» Assignment
Look through the data below. Pick out the lines holding the string "under".

(Dataset records)
Content starts

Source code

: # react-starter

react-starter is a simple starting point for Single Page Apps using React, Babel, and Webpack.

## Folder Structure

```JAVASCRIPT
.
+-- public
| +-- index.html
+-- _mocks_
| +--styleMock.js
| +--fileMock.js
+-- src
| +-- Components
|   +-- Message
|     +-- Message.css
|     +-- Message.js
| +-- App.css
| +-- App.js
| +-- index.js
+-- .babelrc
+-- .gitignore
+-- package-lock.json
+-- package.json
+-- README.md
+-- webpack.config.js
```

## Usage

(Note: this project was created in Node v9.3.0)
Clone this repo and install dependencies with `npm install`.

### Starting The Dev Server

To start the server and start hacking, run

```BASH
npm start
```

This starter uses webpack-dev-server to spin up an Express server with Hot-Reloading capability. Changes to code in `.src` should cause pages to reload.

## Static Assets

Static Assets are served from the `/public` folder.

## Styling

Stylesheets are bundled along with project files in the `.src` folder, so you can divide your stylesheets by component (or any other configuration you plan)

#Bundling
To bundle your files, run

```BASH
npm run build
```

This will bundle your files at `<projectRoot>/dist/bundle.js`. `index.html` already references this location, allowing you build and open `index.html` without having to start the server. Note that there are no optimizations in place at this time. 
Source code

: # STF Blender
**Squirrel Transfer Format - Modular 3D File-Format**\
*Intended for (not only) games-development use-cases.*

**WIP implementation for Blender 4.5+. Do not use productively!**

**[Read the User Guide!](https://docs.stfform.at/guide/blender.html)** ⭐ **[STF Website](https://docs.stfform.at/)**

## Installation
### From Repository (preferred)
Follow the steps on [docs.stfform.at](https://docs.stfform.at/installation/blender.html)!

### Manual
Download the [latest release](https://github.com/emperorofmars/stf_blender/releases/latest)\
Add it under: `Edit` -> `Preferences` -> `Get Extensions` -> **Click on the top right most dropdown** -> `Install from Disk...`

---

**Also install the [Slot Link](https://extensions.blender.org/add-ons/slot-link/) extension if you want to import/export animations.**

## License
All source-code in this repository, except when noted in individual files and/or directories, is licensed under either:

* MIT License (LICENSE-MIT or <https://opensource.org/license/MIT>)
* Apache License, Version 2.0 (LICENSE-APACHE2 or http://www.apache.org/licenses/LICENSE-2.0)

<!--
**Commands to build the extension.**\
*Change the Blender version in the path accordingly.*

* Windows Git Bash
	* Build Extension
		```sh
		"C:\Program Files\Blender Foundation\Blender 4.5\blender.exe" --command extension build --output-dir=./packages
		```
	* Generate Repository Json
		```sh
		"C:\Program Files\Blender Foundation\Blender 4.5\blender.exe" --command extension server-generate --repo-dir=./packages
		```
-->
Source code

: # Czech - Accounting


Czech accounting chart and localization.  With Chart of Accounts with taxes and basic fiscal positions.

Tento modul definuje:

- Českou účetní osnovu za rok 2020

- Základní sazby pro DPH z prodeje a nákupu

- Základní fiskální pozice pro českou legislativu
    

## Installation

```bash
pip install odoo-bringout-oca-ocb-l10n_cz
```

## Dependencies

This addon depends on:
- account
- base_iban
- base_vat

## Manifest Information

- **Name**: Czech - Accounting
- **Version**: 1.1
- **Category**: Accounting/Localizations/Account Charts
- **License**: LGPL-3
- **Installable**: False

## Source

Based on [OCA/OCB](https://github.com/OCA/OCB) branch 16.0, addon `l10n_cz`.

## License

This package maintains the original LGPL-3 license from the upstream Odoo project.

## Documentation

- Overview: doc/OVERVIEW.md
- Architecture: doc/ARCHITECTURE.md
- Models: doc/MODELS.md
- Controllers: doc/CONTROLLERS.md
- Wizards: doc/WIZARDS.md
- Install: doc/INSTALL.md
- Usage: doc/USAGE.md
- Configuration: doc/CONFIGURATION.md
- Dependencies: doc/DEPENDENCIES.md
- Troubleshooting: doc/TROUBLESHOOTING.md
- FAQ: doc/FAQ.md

Content ends

» Exercise solution
Add it under: `Edit` -> `Preferences` -> `Get Extensions` -> **Click on the top right most dropdown** -> `Install from Disk...`
All source-code in this repository, except when noted in individual files and/or directories, is licensed under either:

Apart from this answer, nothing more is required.